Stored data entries
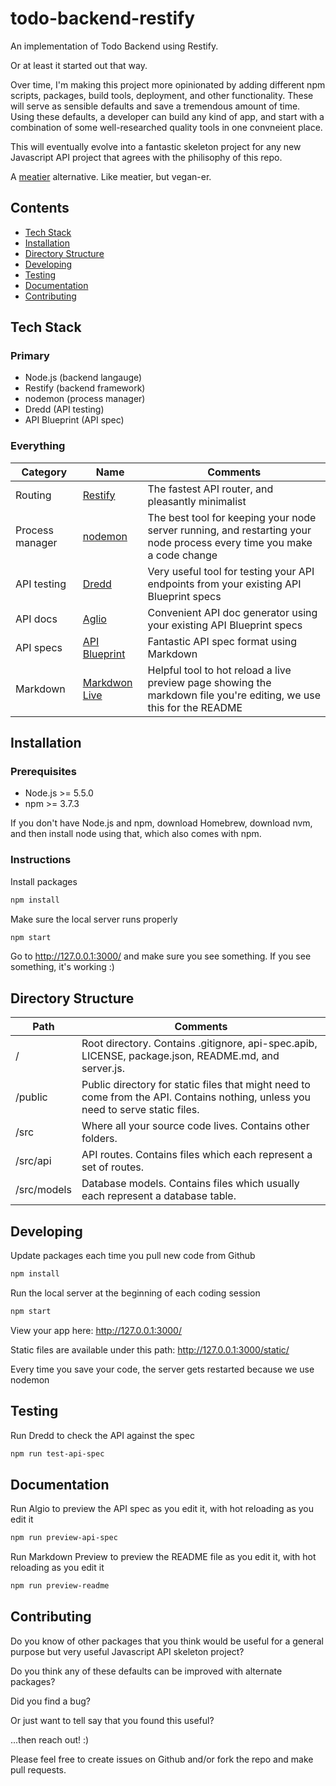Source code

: # todo-backend-restify

An implementation of Todo Backend using Restify.

Or at least it started out that way.

Over time, I'm making this project more opinionated by adding different npm scripts, packages, build tools, deployment, and other functionality. These will serve as sensible defaults and save a tremendous amount of time. Using these defaults, a developer can build any kind of app, and start with a combination of some well-researched quality tools in one convneient place.

This will eventually evolve into a fantastic skeleton project for any new Javascript API project that agrees with the philisophy of this repo.

A [meatier](https://github.com/mattkrick/meatier) alternative. Like meatier, but vegan-er.

## Contents

* [Tech Stack](#tech-stack)
* [Installation](#installation)
* [Directory Structure](#directory-structure)
* [Developing](#developing)
* [Testing](#testing)
* [Documentation](#documentation)
* [Contributing](#contributing)

## Tech Stack

### Primary

* Node.js (backend langauge)
* Restify (backend framework)
* nodemon (process manager)
* Dredd (API testing)
* API Blueprint (API spec)

### Everything

Category          | Name                                             | Comments
----------------- | ------------------------------------------------ | --------
Routing           | [Restify](http://www.restify.com)                | The fastest API router, and pleasantly minimalist
Process manager   | [nodemon](http://nodemon.io/)                    | The best tool for keeping your node server running, and restarting your node process every time you make a code change
API testing       | [Dredd](http://dredd.readthedocs.org/en/latest/) | Very useful tool for testing your API endpoints from your existing API Blueprint specs
API docs          | [Aglio](https://github.com/danielgtaylor/aglio)  | Convenient API doc generator using your existing API Blueprint specs
API specs         | [API Blueprint](https://apiblueprint.org/)       | Fantastic API spec format using Markdown
Markdown          | [Markdwon Live](https://github.com/mobily/markdown-live) | Helpful tool to hot reload a live preview page showing the markdown file you're editing, we use this for the README

## Installation

### Prerequisites

* Node.js >= 5.5.0
* npm >= 3.7.3

If you don't have Node.js and npm, download Homebrew, download nvm,
and then install node using that, which also comes with npm.

### Instructions

Install packages

```bash
npm install
```

Make sure the local server runs properly

```bash
npm start
```

Go to http://127.0.0.1:3000/ and make sure you see something.
If you see something, it's working :)

## Directory Structure

Path        | Comments
----------- | --------
/           | Root directory. Contains .gitignore, api-spec.apib, LICENSE, package.json, README.md, and server.js.
/public     | Public directory for static files that might need to come from the API. Contains nothing, unless you need to serve static files.
/src        | Where all your source code lives. Contains other folders.
/src/api    | API routes. Contains files which each represent a set of routes.
/src/models | Database models. Contains files which usually each represent a database table.

## Developing

Update packages each time you pull new code from Github

```bash
npm install
```

Run the local server at the beginning of each coding session

```bash
npm start
```

View your app here: http://127.0.0.1:3000/

Static files are available under this path: http://127.0.0.1:3000/static/

Every time you save your code, the server gets restarted because we use nodemon

## Testing

Run Dredd to check the API against the spec

```bash
npm run test-api-spec
```

## Documentation

Run Algio to preview the API spec as you edit it, with hot reloading as you edit it

```bash
npm run preview-api-spec
```

Run Markdown Preview to preview the README file as you edit it, with hot reloading as you edit it

```bash
npm run preview-readme
```

## Contributing

Do you know of other packages that you think would be useful for a general purpose but very useful Javascript API skeleton project?

Do you think any of these defaults can be improved with alternate packages?

Did you find a bug?

Or just want to tell say that you found this useful?

...then reach out! :)

Please feel free to create issues on Github and/or fork the repo and make pull requests.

What needs to be done » Count the lines of the entries that hold the string "Contains", then state that number and nothing more.

Task result » 5